If your business holds federal contracts, you're bound by specific wage requirements that differ from standard state or local minimums. The federal contractor minimum wage has changed dramatically in recent years, particularly through Executive Order 14026, which pushed rates higher. Then, in early 2025, new policy shifts changed the rules again, affecting how you calculate labor costs, bid on contracts, and stay compliant.
For project-based contractors in construction, professional services, and similar industries working with government agencies, understanding these requirements directly impacts your profitability and helps you avoid penalties. This guide explains who's covered, what changed recently, and how to manage compliance without manual tracking headaches.
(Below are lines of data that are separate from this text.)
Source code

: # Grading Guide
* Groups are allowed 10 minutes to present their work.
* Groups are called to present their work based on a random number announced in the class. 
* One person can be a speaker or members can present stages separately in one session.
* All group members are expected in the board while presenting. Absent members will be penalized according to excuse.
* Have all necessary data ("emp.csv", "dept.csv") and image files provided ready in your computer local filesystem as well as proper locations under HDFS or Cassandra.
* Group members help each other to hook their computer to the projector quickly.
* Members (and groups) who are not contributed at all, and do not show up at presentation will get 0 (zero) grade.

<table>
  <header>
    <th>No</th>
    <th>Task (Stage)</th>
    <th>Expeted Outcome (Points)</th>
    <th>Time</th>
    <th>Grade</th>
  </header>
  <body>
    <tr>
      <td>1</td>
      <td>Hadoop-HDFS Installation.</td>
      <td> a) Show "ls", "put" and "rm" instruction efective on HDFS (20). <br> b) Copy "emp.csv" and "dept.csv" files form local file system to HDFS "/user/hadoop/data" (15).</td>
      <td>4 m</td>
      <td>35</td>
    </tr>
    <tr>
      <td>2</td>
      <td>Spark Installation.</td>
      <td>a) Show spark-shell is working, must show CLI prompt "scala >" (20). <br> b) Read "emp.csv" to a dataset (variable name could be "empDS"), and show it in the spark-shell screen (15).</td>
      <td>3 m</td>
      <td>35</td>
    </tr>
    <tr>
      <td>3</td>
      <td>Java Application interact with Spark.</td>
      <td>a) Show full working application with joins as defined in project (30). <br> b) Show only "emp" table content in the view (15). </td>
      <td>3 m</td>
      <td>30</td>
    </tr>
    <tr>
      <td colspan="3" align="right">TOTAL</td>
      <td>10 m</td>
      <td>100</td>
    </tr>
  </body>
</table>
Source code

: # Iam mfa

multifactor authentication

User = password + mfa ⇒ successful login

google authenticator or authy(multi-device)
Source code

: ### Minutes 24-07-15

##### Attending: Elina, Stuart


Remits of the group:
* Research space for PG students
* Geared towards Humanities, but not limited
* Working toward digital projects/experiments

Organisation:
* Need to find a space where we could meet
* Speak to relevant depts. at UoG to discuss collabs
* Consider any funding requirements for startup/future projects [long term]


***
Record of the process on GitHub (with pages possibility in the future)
Whether you're bidding on your first federal contract or managing multiple projects with complex labor requirements, you'll get a clear roadmap for staying compliant while protecting your margins.
Federal contractor minimum wage rules create a distinct framework for businesses working on government contracts. These requirements exist separately from standard labor laws and have undergone significant changes due to recent policy shifts.
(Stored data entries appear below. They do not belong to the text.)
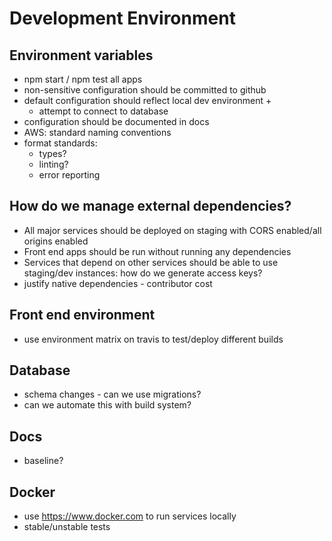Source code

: # Development Environment

## Environment variables
* npm start / npm test all apps
* non-sensitive configuration should be committed to github
* default configuration should reflect local dev environment +
   * attempt to connect to database
* configuration should be documented in docs
* AWS: standard naming conventions
* format standards:
    * types?
    * linting?
    * error reporting

## How do we manage external dependencies?
* All major services should be deployed on staging with CORS enabled/all origins enabled
* Front end apps should be run without running any dependencies
* Services that depend on other services should be able to use staging/dev instances: how do we generate access keys?
* justify native dependencies - contributor cost

## Front end environment
* use environment matrix on travis to test/deploy different builds

## Database
* schema changes - can we use migrations?
* can we automate this with build system?

## Docs
* baseline?

## Docker
* use https://www.docker.com to run services locally
* stable/unstable tests
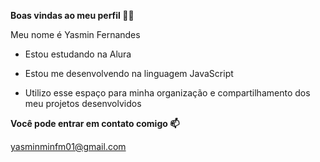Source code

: **Boas vindas ao meu perfil 💙💙**

Meu nome é Yasmin Fernandes



- Estou estudando na Alura

- Estou me desenvolvendo na linguagem JavaScript

- Utilizo esse espaço para minha organização e compartilhamento dos meu projetos desenvolvidos



**Você pode entrar em contato comigo 📫**

yasminminfm01@gmail.com

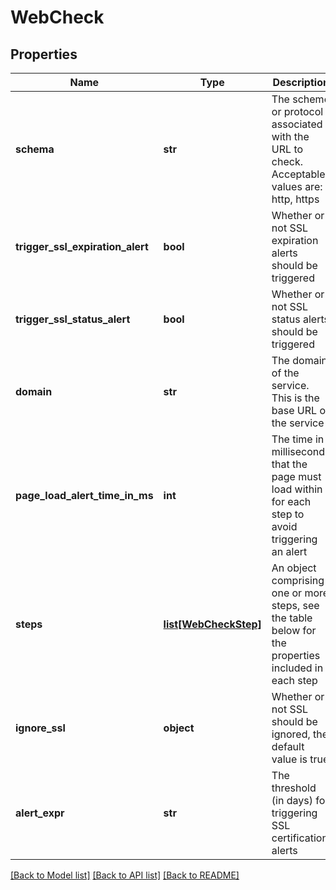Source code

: # WebCheck

## Properties
Name | Type | Description | Notes
------------ | ------------- | ------------- | -------------
**schema** | **str** | The scheme or protocol associated with the URL to check. Acceptable values are: http, https | [optional] 
**trigger_ssl_expiration_alert** | **bool** | Whether or not SSL expiration alerts should be triggered | [optional] 
**trigger_ssl_status_alert** | **bool** | Whether or not SSL status alerts should be triggered | [optional] 
**domain** | **str** | The domain of the service. This is the base URL of the service | 
**page_load_alert_time_in_ms** | **int** | The time in milliseconds that the page must load within for each step to avoid triggering an alert | [optional] 
**steps** | [**list[WebCheckStep]**](WebCheckStep.md) | An object comprising one or more steps, see the table below for the properties included in each step | [optional] 
**ignore_ssl** | **object** | Whether or not SSL should be ignored, the default value is true | [optional] 
**alert_expr** | **str** | The threshold (in days) for triggering SSL certification alerts | [optional] 

[[Back to Model list]](../README.md#documentation-for-models) [[Back to API list]](../README.md#documentation-for-api-endpoints) [[Back to README]](../README.md)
The federal contractor minimum wage establishes a specific pay floor for workers performing labor on or in connection with federal contracts. This rate differs from the standard federal minimum wage of $7.25 per hour and has historically been higher. Executive Order 14026, signed in 2021, set a baseline wage of $15.00 per hour for federal contractors with built-in annual increases tied to inflation.
Executive Order 14026 was rescinded in March 2025 through a White House executive action, fundamentally changing federal contractor wage requirements.
The federal contractor minimum wage works differently from the standard federal minimum. While the general minimum wage covers most private sector employees broadly, the contractor-specific wage applies only to particular contract situations. It covers new contracts, contract-like instruments, and solicitations issued after a specified effective date. The wage requirement extends to both direct labor (workers performing specific contract task) and indirect labor (such as security personnel working at a contract site who support overall contract performance).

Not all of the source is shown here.